### [WHAT YOU SHOULD DO]
Print every record exactly as it appears. Leave the pictures out.

(SOURCE MATERIAL Opens)

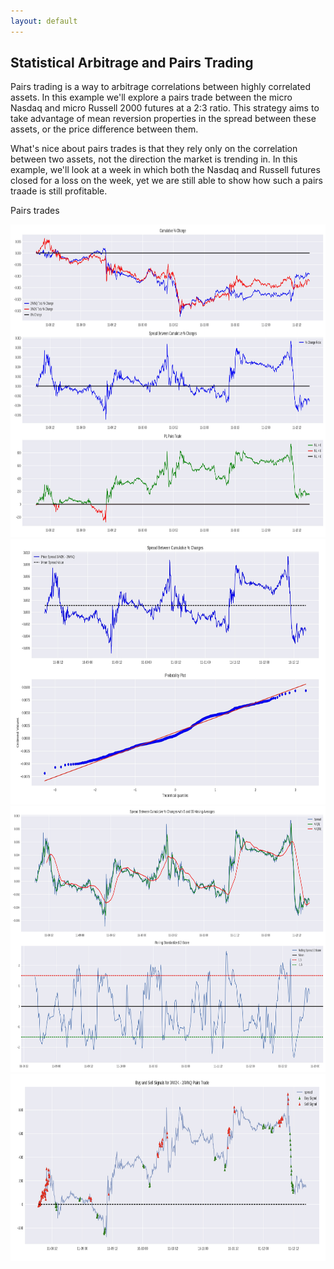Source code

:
 ```yaml
---
layout: default
---
```


## Statistical Arbitrage and Pairs Trading 

<script type="text/javascript" async="" src="https://cdnjs.cloudflare.com/ajax/libs/mathjax/2.7.4/MathJax.js?config=TeX-MML-AM_CHTML"></script> 


Pairs trading is a way to arbitrage correlations between highly correlated assets. In this example we'll explore a pairs trade between the micro Nasdaq and micro Russell 2000 futures at a 2:3 ratio. This strategy aims to take advantage of mean reversion properties in the spread between these assets, or the price difference between them.  

What's nice about pairs trades is that they rely only on the correlation between two assets, not the direction the market is trending in. In this example, we'll look at a week in which both the Nasdaq and Russell futures closed for a loss on the week, yet we are still able to show how such a pairs traade is still profitable. 

Pairs trades 

<img src="pairs_trade_exploration.jpg" width="1100" height="500">

<img src="spread_normality.jpg" width="1100" height="425">

<img src="z_scores_moving_averages.jpg" width="1100" height="425">

<img src="final_trade_signals.jpg" width="1100" height="300"> 

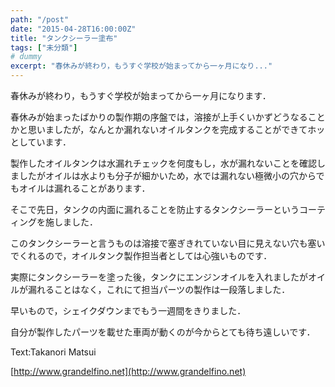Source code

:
 ```yaml
---
path: "/post"
date: "2015-04-28T16:00:00Z"
title: "タンクシーラー塗布"
tags: ["未分類"]
# dummy
excerpt: "春休みが終わり，もうすぐ学校が始まってから一ヶ月になり..."
---
```




[](28-1.jpg)

春休みが終わり，もうすぐ学校が始まってから一ヶ月になります．

春休みが始まったばかりの製作期の序盤では，溶接が上手くいかずどうなることかと思いましたが，なんとか漏れないオイルタンクを完成することができてホッとしています．

製作したオイルタンクは水漏れチェックを何度もし，水が漏れないことを確認しましたがオイルは水よりも分子が細かいため，水では漏れない極微小の穴からでもオイルは漏れることがあります．

そこで先日，タンクの内面に漏れることを防止するタンクシーラーというコーティングを施しました．

このタンクシーラーと言うものは溶接で塞ぎきれていない目に見えない穴も塞いでくれるので，オイルタンク製作担当者としては心強いものです．

実際にタンクシーラーを塗った後，タンクにエンジンオイルを入れましたがオイルが漏れることはなく，これにて担当パーツの製作は一段落しました．

早いもので，シェイクダウンまでもう一週間をきりました．

自分が製作したパーツを載せた車両が動くのが今からとても待ち遠しいです．

Text:Takanori Matsui

[http://www.grandelfino.net](http://www.grandelfino.net)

(SOURCE MATERIAL Closes)

### [SOLUTION FOR THIS PROBLEM]
Source code

:
 ```yaml
---
layout: default
---
```


## Statistical Arbitrage and Pairs Trading 

<script type="text/javascript" async="" src="https://cdnjs.cloudflare.com/ajax/libs/mathjax/2.7.4/MathJax.js?config=TeX-MML-AM_CHTML"></script> 


Pairs trading is a way to arbitrage correlations between highly correlated assets. In this example we'll explore a pairs trade between the micro Nasdaq and micro Russell 2000 futures at a 2:3 ratio. This strategy aims to take advantage of mean reversion properties in the spread between these assets, or the price difference between them.  

What's nice about pairs trades is that they rely only on the correlation between two assets, not the direction the market is trending in. In this example, we'll look at a week in which both the Nasdaq and Russell futures closed for a loss on the week, yet we are still able to show how such a pairs traade is still profitable. 

Pairs trades 

<img src="pairs_trade_exploration.jpg" width="1100" height="500">

<img src="spread_normality.jpg" width="1100" height="425">

<img src="z_scores_moving_averages.jpg" width="1100" height="425">

<img src="final_trade_signals.jpg" width="1100" height="300"> 

Source code

:
 ```yaml
---
path: "/post"
date: "2015-04-28T16:00:00Z"
title: "タンクシーラー塗布"
tags: ["未分類"]
# dummy
excerpt: "春休みが終わり，もうすぐ学校が始まってから一ヶ月になり..."
---
```




[](28-1.jpg)

春休みが終わり，もうすぐ学校が始まってから一ヶ月になります．

春休みが始まったばかりの製作期の序盤では，溶接が上手くいかずどうなることかと思いましたが，なんとか漏れないオイルタンクを完成することができてホッとしています．

製作したオイルタンクは水漏れチェックを何度もし，水が漏れないことを確認しましたがオイルは水よりも分子が細かいため，水では漏れない極微小の穴からでもオイルは漏れることがあります．

そこで先日，タンクの内面に漏れることを防止するタンクシーラーというコーティングを施しました．

このタンクシーラーと言うものは溶接で塞ぎきれていない目に見えない穴も塞いでくれるので，オイルタンク製作担当者としては心強いものです．

実際にタンクシーラーを塗った後，タンクにエンジンオイルを入れましたがオイルが漏れることはなく，これにて担当パーツの製作は一段落しました．

早いもので，シェイクダウンまでもう一週間をきりました．

自分が製作したパーツを載せた車両が動くのが今からとても待ち遠しいです．

Text:Takanori Matsui

[http://www.grandelfino.net](http://www.grandelfino.net)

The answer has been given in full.